On the C# side, you can simply use AsSpan and use it as you like.

var u8String = NativeMethods.alloc_u8_string();
var u8Buffer = NativeMethods.alloc_u8_buffer();
var i32Buffer = NativeMethods.alloc_i32_buffer();
try
{
    var str = Encoding.UTF8.GetString(u8String->AsSpan());
    Console.WriteLine(str);

    Console.WriteLine("----");

    var buffer = u8Buffer->AsSpan();
    foreach (var item in buffer)
    {
        Console.WriteLine(item);
    }

    Console.WriteLine("----");

    var i32Span = i32Buffer->AsSpan<int>();
    foreach (var item in i32Span)
    {
        Console.WriteLine(item);
    }
}
finally
{
    NativeMethods.free_u8_string(u8String);
    NativeMethods.free_u8_buffer(u8Buffer);
    NativeMethods.free_i32_buffer(i32Buffer);
}

Let’s remain faithful to the basic principle that memory allocated in Rust should be released in Rust. In this example, you might want the memory to be released automatically once it’s been processed on the C# side. However, there are cases where you want to keep the memory for a longer lifespan, so let’s release it manually. Implicit allocations are the number one enemy of performance.

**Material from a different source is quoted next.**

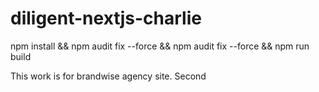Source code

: # diligent-nextjs-charlie


npm install && npm audit fix --force && npm audit fix --force && npm run build 


This work is for brandwise agency site. Second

Finally, here’s an example of using memory allocated in C# on the Rust side.

#[no_mangle]
pub unsafe extern "C" fn csharp_to_rust_string(utf16_str: *const u16, utf16_len: i32) {
    let slice = std::slice::from_raw_parts(utf16_str, utf16_len as usize);
    let str = String::from_utf16(slice).unwrap();
    println!("{}", str);
}

#[no_mangle]
pub unsafe extern "C" fn csharp_to_rust_utf8(utf8_str: *const u8, utf8_len: i32) {
    let slice = std::slice::from_raw_parts(utf8_str, utf8_len as usize);
    let str = String::from_utf8_unchecked(slice.to_vec());
    println!("{}", str);
}


#[no_mangle]
pub unsafe extern "C" fn csharp_to_rust_bytes(bytes: *const u8, len: i32) {
    let slice = std::slice::from_raw_parts(bytes, len as usize);
    let vec = slice.to_vec();
    println!("{:?}", vec);
}

var str = "foobarbaz:あいうえお"; // JPN(Unicode)
fixed (char* p = str)
{
    NativeMethods.csharp_to_rust_string((ushort*)p, str.Length);
}

var str2 = Encoding.UTF8.GetBytes("あいうえお:foobarbaz");
fixed (byte* p = str2)
{
    NativeMethods.csharp_to_rust_utf8(p, str2.Length);
}

var bytes = new byte[] { 1, 10, 100, 255 };
fixed (byte* p = bytes)
{
    NativeMethods.csharp_to_rust_bytes(p, bytes.Length);
}

You create a Slice using std::slice::from_raw_parts and then process it as needed. If you want to maintain a longer lifespan beyond a single function, copying (creating a String, Vec, etc.) is essential. Just as it is important to release memory allocated in Rust on the Rust side, it is important to release memory allocated in C# on the C# side. In the case of C#, if you don’t have a reference after exiting the fixed scope, the GC will eventually handle it.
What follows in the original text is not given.